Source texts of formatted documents
───

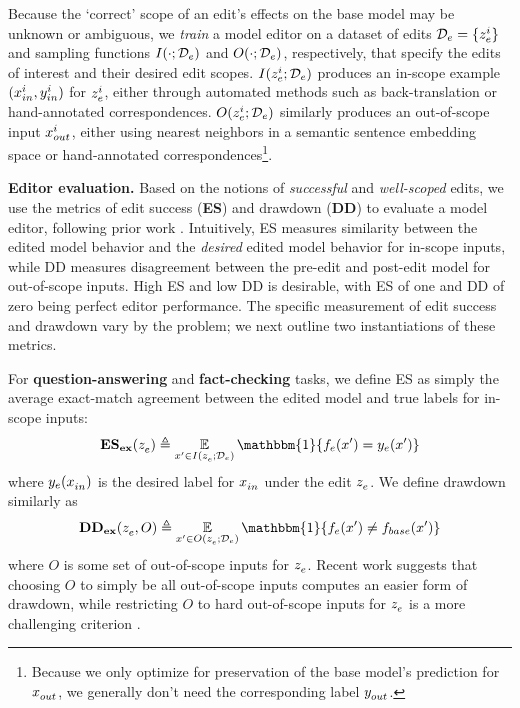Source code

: \documentclass{article}
\begin{document}
Because the `correct' scope of an edit's effects on the base model may be unknown or ambiguous, we \textit{train} a model editor on a dataset of edits $\editdata =\{\ze[i]\}$ and sampling functions $I(\cdot; \editdata)$ and $O(\cdot; \editdata)$, respectively, that specify the edits of interest and their desired edit scopes. $I(\ze[i]; \editdata)$ produces an in-scope example $(\xtest[i], \ytest[i])$ for $\ze[i]$, either through automated methods such as back-translation or hand-annotated correspondences. $O(\ze[i]; \editdata)$ similarly produces an out-of-scope input $\xloc[i]$, either using nearest neighbors in a semantic sentence embedding space or hand-annotated correspondences\footnote{Because we only optimize for preservation of the base model's prediction for $\xloc$, we generally don't need the corresponding label $\yloc$.}.

\textbf{Editor evaluation.} Based on the notions of \textit{successful} and \textit{well-scoped} edits, we use the metrics of edit success (\textbf{ES}) and drawdown (\textbf{DD}) to evaluate a model editor, following prior work \citep{Sinitsin2020Editable,mitchell2021fast}. Intuitively, ES measures similarity between the edited model behavior and the \textit{desired} edited model behavior for in-scope inputs, while DD measures disagreement between the pre-edit and post-edit model for out-of-scope inputs. High ES and low DD is desirable, with ES of one and DD of zero being perfect editor performance. The specific measurement of edit success and drawdown vary by the problem; we next outline two instantiations of these metrics.

For \textbf{question-answering} and \textbf{fact-checking} tasks, we define ES as simply the average exact-match agreement between the edited model and true labels for in-scope inputs:
\begin{equation}
    \mathbf{ES_{ex}}(\ze) \triangleq \E_{x' \in I(\ze; \editdata)} \mathbbm{1}\{\editedmodel(x') = \ye[x']\}
\end{equation}
where $\ye[\xtest]$ is the desired label for $\xtest$ under the edit $\ze$.
We define drawdown similarly as
\begin{equation}
    \mathbf{DD_{ex}}(\ze,O) \triangleq \E_{x' \in O(\ze; \editdata)} \mathbbm{1}\{\editedmodel(x') \neq \basemodel(x')\}
\end{equation}
where $O$ is some set of out-of-scope inputs for $\ze$. Recent work suggests that choosing $O$ to simply be all out-of-scope inputs computes an easier form of drawdown, while restricting $O$ to hard out-of-scope inputs for $\ze$ is a more challenging criterion \citep{hase2021language}.
\end{document}

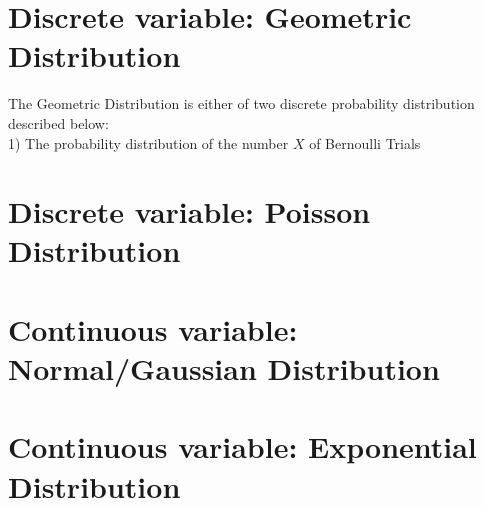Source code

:\section{Discrete variable: Geometric Distribution}

The Geometric Distribution is either of two discrete probability distribution described below: \\

1) The probability distribution of the number $X$ of Bernoulli Trials 

\section{Discrete variable: Poisson Distribution}

\section{Continuous variable: Normal/Gaussian Distribution}

\section{Continuous variable: Exponential Distribution}



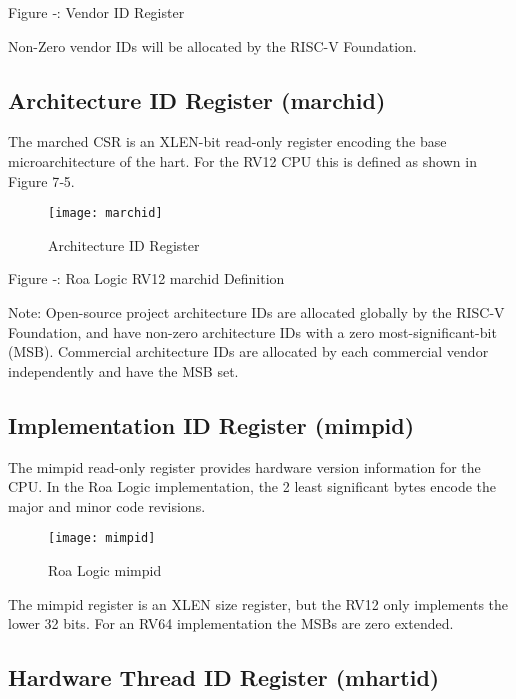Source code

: Figure ‑: Vendor ID Register

Non-Zero vendor IDs will be allocated by the RISC-V Foundation.

\subsection{Architecture ID Register
(marchid)}\label{architecture-id-register-marchid}

The marched CSR is an XLEN-bit read-only register encoding the base
microarchitecture of the hart. For the RV12 CPU this is defined as shown
in Figure 7‑5.

\begin{figure}[hbt]
  \texttt{[image: marchid]}
  \caption{Architecture ID Register}
\end{figure}

\protect\hypertarget{_Ref367028846}{}{}Figure ‑: Roa Logic RV12 marchid
Definition

Note: Open-source project architecture IDs are allocated globally by the
RISC-V Foundation, and have non-zero architecture IDs with a zero
most-significant-bit (MSB). Commercial architecture IDs are allocated by
each commercial vendor independently and have the MSB set.

\subsection{Implementation ID Register
(mimpid)}\label{implementation-id-register-mimpid}

The mimpid read-only register provides hardware version information for
the CPU. In the Roa Logic implementation, the 2 least significant bytes
encode the major and minor code revisions.

\begin{figure}[hbt]
  \texttt{[image: mimpid]}
  \caption{Roa Logic mimpid}
\end{figure}

The mimpid register is an XLEN size register, but the RV12 only
implements the lower 32 bits. For an RV64 implementation the MSBs are
zero extended.

\subsection{Hardware Thread ID Register
(mhartid)}\label{hardware-thread-id-register-mhartid}

\missingfigure{}

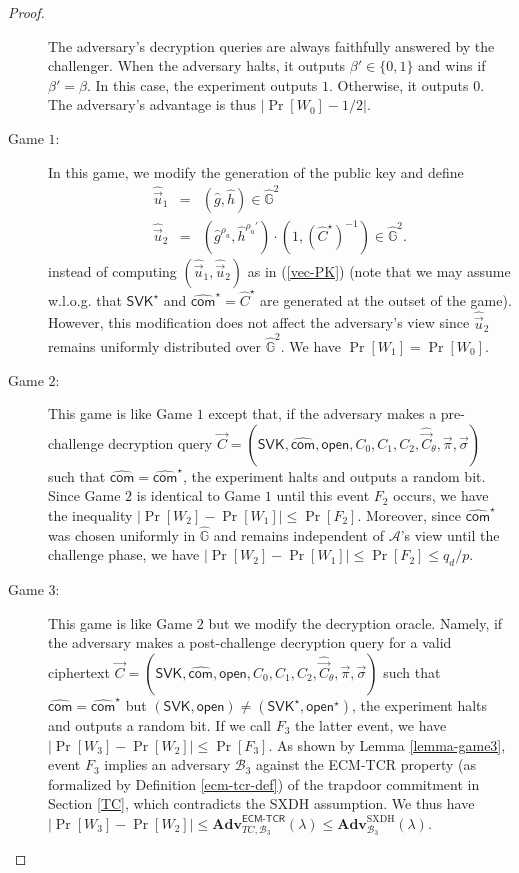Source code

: \documentclass[10pt]{llncs}
\newcommand{\A}{\mathcal{A}}
\newcommand{\B}{\mathcal{B}}
\newcommand{\G}{\mathbb{G}}
\newcommand{\SVK}{\mathsf{SVK}}
\newcommand{\com}{\hat{\mathsf{com}}}
\newcommand{\open}{\mathsf{open}}
\begin{document}
\begin{proof}
\begin{description}
   The adversary's decryption queries are always faithfully answered by the challenger. When the adversary halts, it outputs   
    $\beta' \in \{0,1\}$ and wins if $\beta' =\beta$. In this case, the experiment outputs $1$. Otherwise, it outputs $0$.  
    The adversary's advantage is thus $|\Pr[W_0]-1/2|$. \smallskip \smallskip 

  \item[\textsf{Game} $1$:] In this game, we modify the generation of the public key and define
    \begin{eqnarray} \label{vec-PK-sim} 
      \hat{\vec{u}}_1 &=& (\hat{g}, \hat{h}) \in \hat{\G}^2  \\ \nonumber 
      \hat{\vec{u}}_2 &=&  (\hat{g}^{\rho_u}, \hat{h}^{\rho_u'}) \cdot (1,({\hat{C}^\star})^{-1})  \in \hat{\G}^2.
    \end{eqnarray}
    instead of computing $(\hat{\vec{u}}_1,\hat{\vec{u}}_2)$ as in (\ref{vec-PK}) (note that we may assume w.l.o.g. that $\SVK^\star$ and $\com^\star=\hat{C}^\star$ are 
    generated 
    at the outset of the game).  However, this modification does not affect the adversary's view since $\hat{\vec{u}}_2$ remains uniformly distributed 
    over $\hat{\G}^2$. We have $\Pr[W_1]=\Pr[W_0]$.   \smallskip \smallskip 

  \item[\textsf{Game} $2$:] This game is like Game $1$ except that, if the adversary makes a pre-challenge decryption query 
    $ \vec{C} = (\SVK, \com, \open, C_0, C_1, C_2, \hat{\vec{C}}_{\theta}, \vec{\pi}, \vec{\sigma})  $ such that $\com=\com^\star$, the experiment halts and 
    outputs a random bit. Since Game $2$ is identical to Game $1$ until this event $F_2$ occurs, we have the inequality 
    $|\Pr[W_2]-\Pr[W_1]| \leq \Pr[F_2]$. Moreover, since $\com^\star$ was chosen uniformly in $\hat{\G}$ and remains independent of $\A$'s view until 
    the challenge phase, we have $ |\Pr[W_2]-\Pr[W_1]| \leq \Pr[F_2] \leq q_d/p$. \smallskip \smallskip 


  \item[\textsf{Game} $3$:] This game is like Game $2$ but we modify the decryption oracle. Namely, if the adversary makes a post-challenge decryption query 
    for a valid ciphertext
    $ \vec{C} = (\SVK, \com, \open, C_0, C_1, C_2, \hat{\vec{C}}_{\theta}, \vec{\pi}, \vec{\sigma})  $
    such that $\com=\com^\star$ but $(\SVK,\open) \neq (\SVK^\star,\open^\star)$, the experiment halts and outputs a random bit. If we call $F_3$ the latter event, 
    we have $|\Pr[W_3]-\Pr[W_2]| \leq \Pr[F_3]$. As shown by Lemma  \ref{lemma-game3},   event $F_3$   implies an adversary $\B_3$ against the ECM-TCR property (as formalized 
		by Definition \ref{ecm-tcr-def}) of the 
     trapdoor commitment in Section \ref{TC}, which contradicts the SXDH assumption. We thus have    
    $|\Pr[W_3]-\Pr[W_2]| 
      \leq \mathbf{Adv}_{TC,\B_3}^{\mathsf{ECM}\textsf{-}\mathsf{TCR}}(\lambda) 
      \leq   \mathbf{Adv}_{\B_3}^{\mathrm{SXDH}}(\lambda)$.   
    \smallskip \smallskip 



\end{description}
\end{proof}
\end{document}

───

- Work item: From the first line above to the line containing "scope of an", repeat each line exactly. Pictures stay out.

- Response box:
Source code

: \documentclass{article}
\begin{document}
Because the `correct' scope of an edit's effects on the base model may be unknown or ambiguous, we \textit{train} a model editor on a dataset of edits $\editdata =\{\ze[i]\}$ and sampling functions $I(\cdot; \editdata)$ and $O(\cdot; \editdata)$, respectively, that specify the edits of interest and their desired edit scopes. $I(\ze[i]; \editdata)$ produces an in-scope example $(\xtest[i], \ytest[i])$ for $\ze[i]$, either through automated methods such as back-translation or hand-annotated correspondences. $O(\ze[i]; \editdata)$ similarly produces an out-of-scope input $\xloc[i]$, either using nearest neighbors in a semantic sentence embedding space or hand-annotated correspondences\footnote{Because we only optimize for preservation of the base model's prediction for $\xloc$, we generally don't need the corresponding label $\yloc$.}.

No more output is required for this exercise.